実演鑑賞
満足度★★★★
アゴラに来るコトリ会議を数年前の「カッコン」から見ているが(前公演「ポチ」は見ず)、久々の今回はちょっと新鮮。最近アゴラで立て続けに見ているトリコ・A、ニットキャップシアターも「おや?これがあの」と意外な作風であったが、こちらも脱力・不条理のテイストは堅持しつつリアルの側面がやはり出ていた。かつて作者がいた職場が舞台という事もあってだろうか・・。

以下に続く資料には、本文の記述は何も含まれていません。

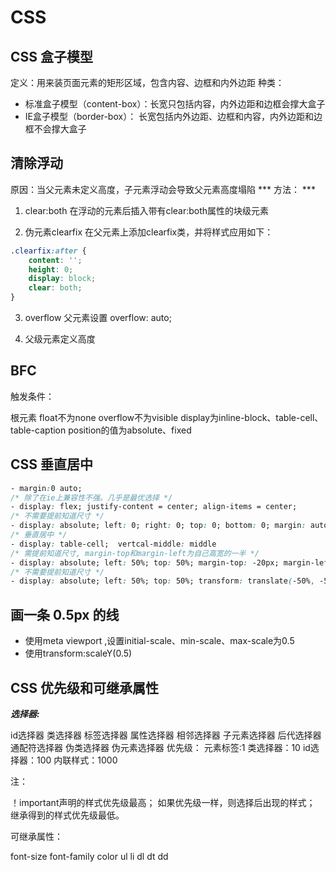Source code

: # CSS
## CSS 盒子模型
定义：用来装页面元素的矩形区域，包含内容、边框和内外边距 种类：

- 标准盒子模型（content-box）：长宽只包括内容，内外边距和边框会撑大盒子
- IE盒子模型（border-box）： 长宽包括内外边距、边框和内容，内外边距和边框不会撑大盒子
## 清除浮动
原因：当父元素未定义高度，子元素浮动会导致父元素高度塌陷
*** 方法： ***
1. clear:both 在浮动的元素后插入带有clear:both属性的块级元素

2. 伪元素clearfix 在父元素上添加clearfix类，并将样式应用如下：
```css
.clearfix:after {
    content: '';
    height: 0;
    display: block;
    clear: both;
} 
```
3. overflow 父元素设置 overflow: auto;

4. 父级元素定义高度
## BFC
触发条件：

根元素
float不为none
overflow不为visible
display为inline-block、table-cell、table-caption
position的值为absolute、fixed
## CSS 垂直居中
```css
- margin:0 auto;
/* 除了在ie上兼容性不强。几乎是最优选择 */
- display: flex; justify-content = center; align-items = center;
/* 不需要提前知道尺寸 */
- display: absolute; left: 0; right: 0; top: 0; bottom: 0; margin: auto;
/* 垂直居中 */
- display: table-cell;  vertcal-middle: middle
/* 需提前知道尺寸, margin-top和margin-left为自己高宽的一半 */
- display: absolute; left: 50%; top: 50%; margin-top: -20px; margin-left: -40px
/* 不需要提前知道尺寸 */
- display: absolute; left: 50%; top: 50%; transform: translate(-50%, -50%);
```
## 画一条 0.5px 的线
- 使用meta viewport ,设置initial-scale、min-scale、max-scale为0.5
- 使用transform:scaleY(0.5)
## CSS 优先级和可继承属性
***选择器:***

id选择器
类选择器
标签选择器
属性选择器
相邻选择器
子元素选择器
后代选择器
通配符选择器
伪类选择器
伪元素选择器
优先级： 元素标签:1 类选择器：10 id选择器：100 内联样式：1000

注：

！important声明的样式优先级最高； 如果优先级一样，则选择后出现的样式； 继承得到的样式优先级最低。

可继承属性：

font-size
font-family
color
ul
li
dl
dt
dd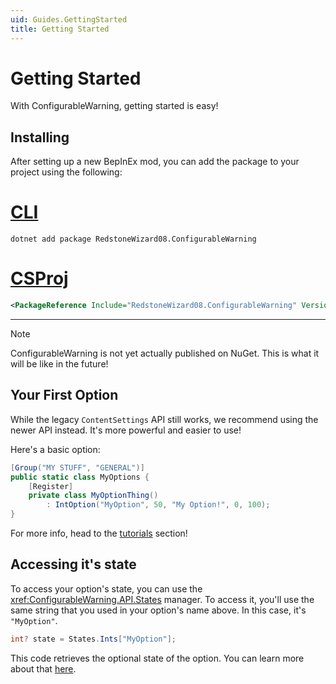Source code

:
 ```yaml
---
uid: Guides.GettingStarted
title: Getting Started
---
```


# Getting Started

With ConfigurableWarning, getting started is easy!

## Installing

After setting up a new BepInEx mod,
you can add the package to your project using the following:

# [CLI](#tab/cli)

```pwsh
dotnet add package RedstoneWizard08.ConfigurableWarning
```

# [CSProj](#tab/csproj)

```xml
<PackageReference Include="RedstoneWizard08.ConfigurableWarning" Version="1.15.2" IncludeAssets="compile" ExcludeAssets="RUNTIME" />
```

---

> [!NOTE]
> ConfigurableWarning is not yet actually published on NuGet.
> This is what it will be like in the future!

## Your First Option

While the legacy `ContentSettings` API still works, we recommend using the newer API instead.
It's more powerful and easier to use!

Here's a basic option:

```cs
[Group("MY STUFF", "GENERAL")]
public static class MyOptions {
    [Register]
    private class MyOptionThing()
        : IntOption("MyOption", 50, "My Option!", 0, 100);
}
```

For more info, head to the [tutorials](./tutorials/index.html) section!

## Accessing it's state

To access your option's state, you can use the <xref:ConfigurableWarning.API.States>
manager. To access it, you'll use the same string that you used in your option's name above.
In this case, it's `"MyOption"`.

```cs
int? state = States.Ints["MyOption"];
```

This code retrieves the optional state of the option. You can learn more about that
[here](../tutorials/state.md).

不可思議の要素と泥臭いリアルのバランスが私的には程よくなり、変キャラたちも破綻なく存在し、リアル領域では何つっても男女関係のもつれが笑え、<普通>にとどまらぬ関係性が楽しい。非正規のダメ男(主人公)を、正式に付き合ってる男よりも「好きだ」と表明する女(それで関係性を変える訳ではない)や、「やらせてくれない」女と付き合ってる男が男版ツンデレを発揮したり、やらせてもいない女が不貞の相手(やってないんだが)に別れを切り出し、実は最も気にしているのは夫(主人公)であるのに妙な距離を作ったり(これもツンデレの一種か)。その夫がどうやら「住んでるらしい」部屋=契約社員の控室が、劇の舞台となっており、この「場」に何となく居る男や、「出る」らしい女(幽霊?)も、やがて明かされる裏ストーリーの登場人物。もっともこの種明かしの話の部分は如何ようにもである。物語の一本の筋の上で、賑々しく立ち回る人物たちが面白い。